Standard purchase closure rates reach a fresh high in report at nearly 74%
PLEASANTON, Calif. – February 17, 2016 – 2016 started off with the typical time to close a loan rising to 50 complete days according to the latest Origination Insight Report released by Ellie Mae® (NYSE:ELLI), a top supplier of advanced on demand applications solutions and services for the residential mortgage business. The typical time to close a purchase loan rose to 51 while the typical time to close a refinance rose from 47 to 48 days. The typical time to close FHA loans rose from 49 days to conventional loans and 51 days remained mostly unchanged at 49 days. Time to close VA loans rose from 52 to 53 days.
Standard purchase closure rates reached a new high, rising above 73 percent for the very first time since Ellie Mae started monitoring data in August 2011. One percentage point rose to 68 percent. While purchase closure rates rose to over 72 percent refinance closure rates rose to almost 65 percent.
When it comes to loan function, purchases represented 52 percent of all shut loans while refinances as a percentage of lenders’ total loan volume soared to 47 percent.
Ellie Mae’s data reveals the average FICO score on shut loans fell from 722 in December in January, the biggest month-to-month drop since mid-2015 to 719. The typical FHA refinance FICO score fell to 645, down from 651 in December.

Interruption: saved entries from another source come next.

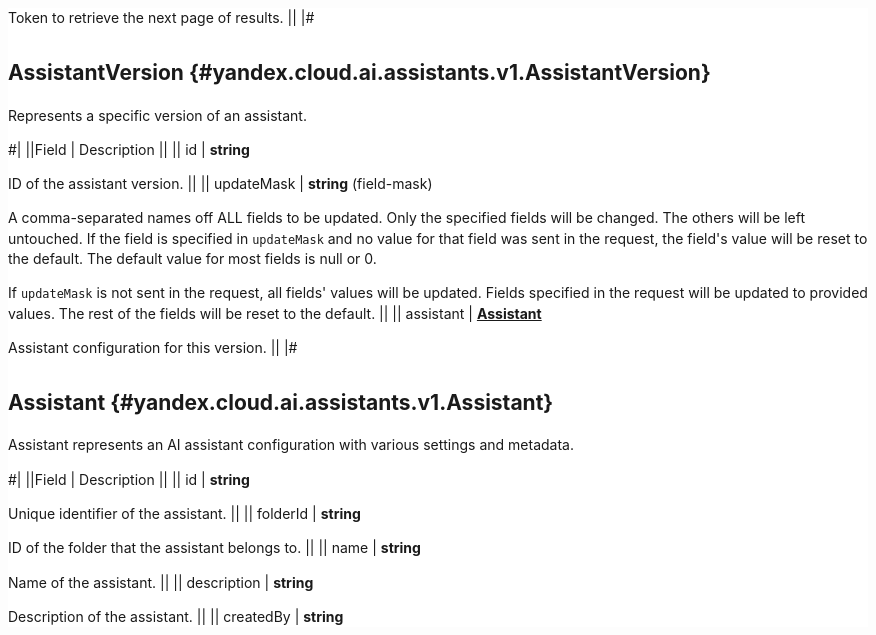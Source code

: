 Token to retrieve the next page of results. ||
|#

## AssistantVersion {#yandex.cloud.ai.assistants.v1.AssistantVersion}

Represents a specific version of an assistant.

#|
||Field | Description ||
|| id | **string**

ID of the assistant version. ||
|| updateMask | **string** (field-mask)

A comma-separated names off ALL fields to be updated.
Only the specified fields will be changed. The others will be left untouched.
If the field is specified in `` updateMask `` and no value for that field was sent in the request,
the field's value will be reset to the default. The default value for most fields is null or 0.

If `` updateMask `` is not sent in the request, all fields' values will be updated.
Fields specified in the request will be updated to provided values.
The rest of the fields will be reset to the default. ||
|| assistant | **[Assistant](#yandex.cloud.ai.assistants.v1.Assistant)**

Assistant configuration for this version. ||
|#

## Assistant {#yandex.cloud.ai.assistants.v1.Assistant}

Assistant represents an AI assistant configuration with various settings and metadata.

#|
||Field | Description ||
|| id | **string**

Unique identifier of the assistant. ||
|| folderId | **string**

ID of the folder that the assistant belongs to. ||
|| name | **string**

Name of the assistant. ||
|| description | **string**

Description of the assistant. ||
|| createdBy | **string**
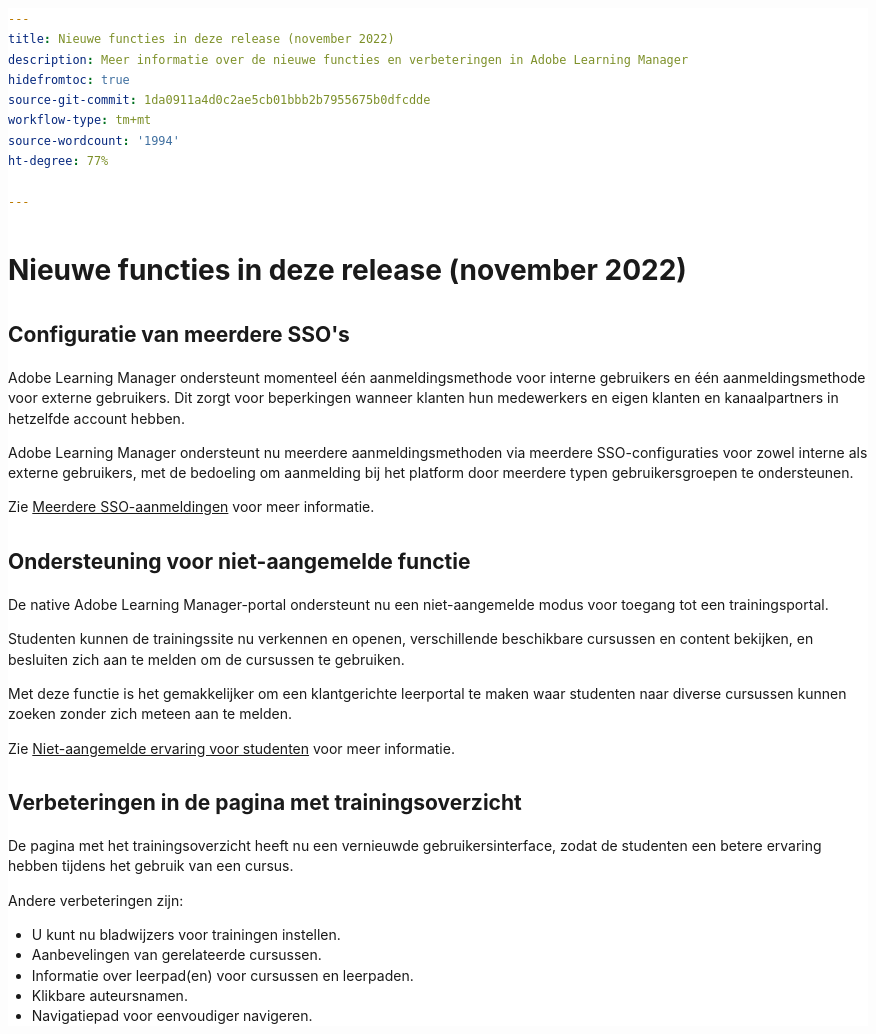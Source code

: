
 ```yaml
---
title: Nieuwe functies in deze release (november 2022)
description: Meer informatie over de nieuwe functies en verbeteringen in Adobe Learning Manager
hidefromtoc: true
source-git-commit: 1da0911a4d0c2ae5cb01bbb2b7955675b0dfcdde
workflow-type: tm+mt
source-wordcount: '1994'
ht-degree: 77%

---
```


# Nieuwe functies in deze release (november 2022)



## Configuratie van meerdere SSO&#39;s

Adobe Learning Manager ondersteunt momenteel één aanmeldingsmethode voor interne gebruikers en één aanmeldingsmethode voor externe gebruikers. Dit zorgt voor beperkingen wanneer klanten hun medewerkers en eigen klanten en kanaalpartners in hetzelfde account hebben.

Adobe Learning Manager ondersteunt nu meerdere aanmeldingsmethoden via meerdere SSO-configuraties voor zowel interne als externe gebruikers, met de bedoeling om aanmelding bij het platform door meerdere typen gebruikersgroepen te ondersteunen.

Zie [Meerdere SSO-aanmeldingen](/help/migrated/administrators/feature-summary/multiple-sso-logins.md) voor meer informatie.

## Ondersteuning voor niet-aangemelde functie

De native Adobe Learning Manager-portal ondersteunt nu een niet-aangemelde modus voor toegang tot een trainingsportal.

Studenten kunnen de trainingssite nu verkennen en openen, verschillende beschikbare cursussen en content bekijken, en besluiten zich aan te melden om de cursussen te gebruiken.

Met deze functie is het gemakkelijker om een klantgerichte leerportal te maken waar studenten naar diverse cursussen kunnen zoeken zonder zich meteen aan te melden.

Zie [Niet-aangemelde ervaring voor studenten](/help/migrated/administrators/feature-summary/non-logged-in-experience-learners.md) voor meer informatie.

## Verbeteringen in de pagina met trainingsoverzicht

De pagina met het trainingsoverzicht heeft nu een vernieuwde gebruikersinterface, zodat de studenten een betere ervaring hebben tijdens het gebruik van een cursus.

Andere verbeteringen zijn:

* U kunt nu bladwijzers voor trainingen instellen.
* Aanbevelingen van gerelateerde cursussen.
* Informatie over leerpad(en) voor cursussen en leerpaden.
* Klikbare auteursnamen.
* Navigatiepad voor eenvoudiger navigeren.
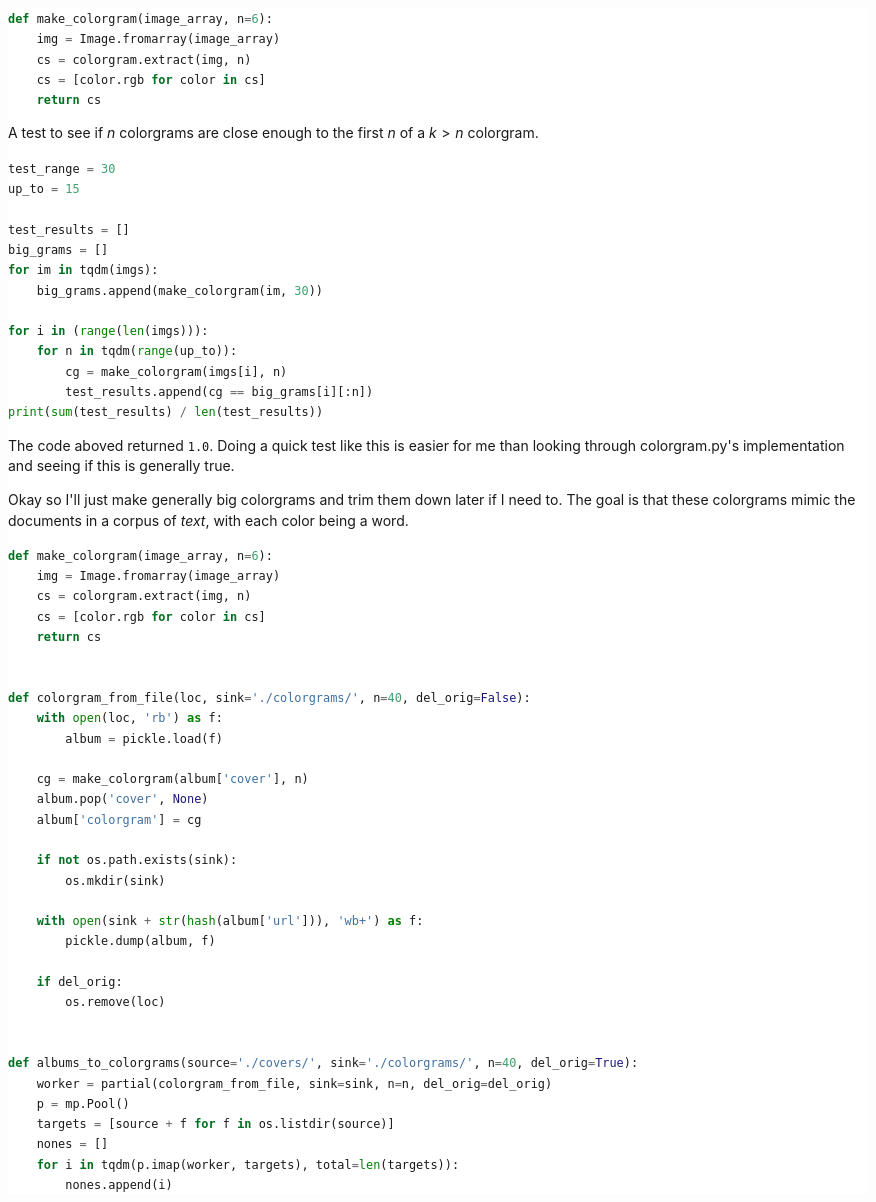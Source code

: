 
```python
def make_colorgram(image_array, n=6):
    img = Image.fromarray(image_array)
    cs = colorgram.extract(img, n)
    cs = [color.rgb for color in cs]
    return cs
```

A test to see if $n$ colorgrams are close enough to the first $n$ of a $k > n$ colorgram.


```python
test_range = 30
up_to = 15

test_results = []
big_grams = []
for im in tqdm(imgs):
    big_grams.append(make_colorgram(im, 30))

for i in (range(len(imgs))):
    for n in tqdm(range(up_to)):
        cg = make_colorgram(imgs[i], n)
        test_results.append(cg == big_grams[i][:n])
print(sum(test_results) / len(test_results))
```

The code aboved returned `1.0`. Doing a quick test like this is easier for me than looking through colorgram.py's implementation and seeing if this is generally true.

Okay so I'll just make generally big colorgrams and trim them down later if I need to. The goal is that these colorgrams mimic the documents in a corpus of _text_, with each color being a word.


```python
def make_colorgram(image_array, n=6):
    img = Image.fromarray(image_array)
    cs = colorgram.extract(img, n)
    cs = [color.rgb for color in cs]
    return cs


def colorgram_from_file(loc, sink='./colorgrams/', n=40, del_orig=False):
    with open(loc, 'rb') as f:
        album = pickle.load(f)

    cg = make_colorgram(album['cover'], n)
    album.pop('cover', None)
    album['colorgram'] = cg

    if not os.path.exists(sink):
        os.mkdir(sink)

    with open(sink + str(hash(album['url'])), 'wb+') as f:
        pickle.dump(album, f)

    if del_orig:
        os.remove(loc)


def albums_to_colorgrams(source='./covers/', sink='./colorgrams/', n=40, del_orig=True):
    worker = partial(colorgram_from_file, sink=sink, n=n, del_orig=del_orig)
    p = mp.Pool()
    targets = [source + f for f in os.listdir(source)]
    nones = []
    for i in tqdm(p.imap(worker, targets), total=len(targets)):
        nones.append(i)
```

We continue to find time to close over month reaching since TRID went into effect 50 days, which is up four days, said Jonathan Corr, president and CEO of Ellie Mae. “We’re also finding a rise in purchase and refinance closure rates as they grow to 72.2 percent and 64.9 percent respectively, in January.”
The Origination Insight Report mines its program information from a robust sampling of about 66 percent of all mortgage applications that were started on the Encompass® all in one mortgage management option. Ellie Mae considers the Origination Insight Report is a powerful proxy of the underwriting standards used by lenders across the country.
Other findings from the January report:
- The typical 30-year rate for all loans rose marginally to 4.30.
- DTI stayed consistent for the fourth consecutive month at 25/39.
MONTHLY ORIGINATION SUMMARY FOR JANUARY 2016
|6 Months Past
|1 Year Past
|Days to Shut|
|Percent of ARM & Given Loans|
|15 Year %||11.1%||10.8%||9.2%||10.8%|
*All references to months should be read as month finished.
PROFILES OF CLOSED AND REFUSED LOANS FOR JANUARY 2016
|Shut First-Lien Loans (All Kinds)||Refused Loans
|FICO Score (FICO)||719||645|
To get a substantive view of lender pull through, Ellie Mae reviewed a sampling of loan applications began 90 days past—or the October 2015 applications—to compute an entire closure speed of 68.4 percent in January 2016 (see complete report).
About the Ellie Mae Origination Insight Report
The Origination Insight Report mines its program information from a robust sampling of about 66 percent of all mortgage applications that are started through Ellie Mae’s Encompass all in one mortgage management option. In 2014, about 3.7 million loan applications ran through Encompass. Given Ellie Mae’s market share and the size of this sample, the Company considers the Origination Insight Report is a powerful proxy of the underwriting standards that are being used by lenders across the country.
The Origination Insight Report focuses on loans that closed or were refused in a particular month and compares their features to similar loans that closed or were refused three and six months before. The closure rate is computed on a 90-day cycle in place of on a monthly basis because most loan applications generally require one-and-a-half to two months from application to close. Loans that don’t close could be programs or busy programs removed by consumers or refused for incompleteness or non-qualification.
The Origination Insight Report facts aggregated anonymized data. The report will not reveal customer-unique or proprietary info.
News organizations have the right to reuse this data, supplied that Ellie Mae, Inc. is credited as the source.